Basically the point of meeting with him was to tell him that, after much thought, I had decided to start steering my career with our company in more of a project management direction than a subject matter expert role. And my boss’s response was … muted. On the bright side he seemed to understand why I would be interested in going that route and he essentially agreed that I could do that. I wouldn’t characterize his response as supportive, really, as there was no “yes, you’d be great at that, I’ve bene waiting for you to show some interest in it!” or anything like that. It was more in the “yes, that’s fine” vein but, you know, I’m not a Millennial so I don’t need constant praise to feel like I’m doing the right thing. And having worked for a variety of different bosses over the years, I’m legitimately grateful that my current boss’s reaction was neither to knock me down a couple of pegs by questioning what made me think I could handle the management side of things, nor to get weirdly defensive and interpret my desire to expand my work horizons as a need to get away from him personally by blazing a new trail on my own. (Yes, both of those potential negative reactions have actually happened to me before.)

All in all, then, it was good to get that out in the open with my boss and he provided me with some rudimentary info on how climbing that ladder from where I am now would work in the context of both our current contract and our employer at large. I expect it’s going to be a slow process going forward to remake myself, but thousand miles and first steps and all that.

Of course the journey almost crashed immediately upon embarkation as the end of the week saw me actually getting called on to troubleshoot a showstopper of a technical error on one of our web applications (in other words, to do the job they pay me for currently). And this error would have to crop up at about 2:30 in the afternoon, and not have an immediately obvious solution. I scratched at for an hour or so (and also e-mailed the help desk for the server center, because when I haven’t touched an application in a long while and it suddenly and inexplicably breaks, I always suspect someone’s been mucking with the server) and then I had to leave for the day. I didn’t really believe that staying late would accomplish anything in terms of resolution of the errors … but it might have accomplished something in terms of showing how dedicated I am and how ready for a leadership position I might be. But I work an early shift so that I can get home to either pick up my kids from daycare or give my wife a break after her full day home alone with the munchkins, and I wasn’t willing to deviate from that.

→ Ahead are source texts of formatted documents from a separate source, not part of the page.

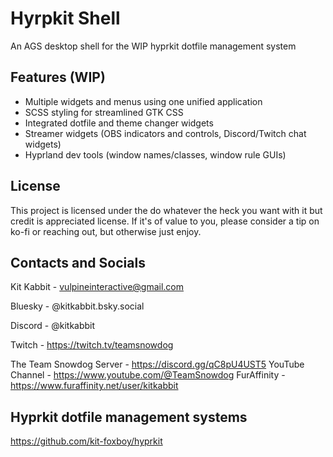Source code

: # Hyrpkit Shell

An AGS desktop shell for the WIP hyprkit dotfile management system

## Features (WIP)

- Multiple widgets and menus using one unified application
- SCSS styling for streamlined GTK CSS
- Integrated dotfile and theme changer widgets
- Streamer widgets (OBS indicators and controls, Discord/Twitch chat widgets)
- Hyprland dev tools (window names/classes, window rule GUIs)

## License

This project is licensed under the do whatever the heck you want with it but credit is appreciated license. If it's of value to you, please consider a tip on ko-fi or reaching out, but otherwise just enjoy.

## Contacts and Socials

Kit Kabbit - vulpineinteractive@gmail.com  

Bluesky - @kitkabbit.bsky.social  

Discord - @kitkabbit  

Twitch - https://twitch.tv/teamsnowdog  

The Team Snowdog Server - https://discord.gg/qC8pU4UST5
YouTube Channel - https://www.youtube.com/@TeamSnowdog
FurAffinity - https://www.furaffinity.net/user/kitkabbit

## Hyprkit dotfile management systems

https://github.com/kit-foxboy/hyprkit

Fortunately, I was able to go in early the next day and fix the error almost immediately, having noodle out the likely cause overnight. So hopefully I salvaged a bit of my reputation that way. Not that anyone, including my boss, had given me any guff about leaving the afternoon before anyway, which again is one of those elements of having a buttoned-up non-demonstrative manager in the first place, and one for which I am grateful.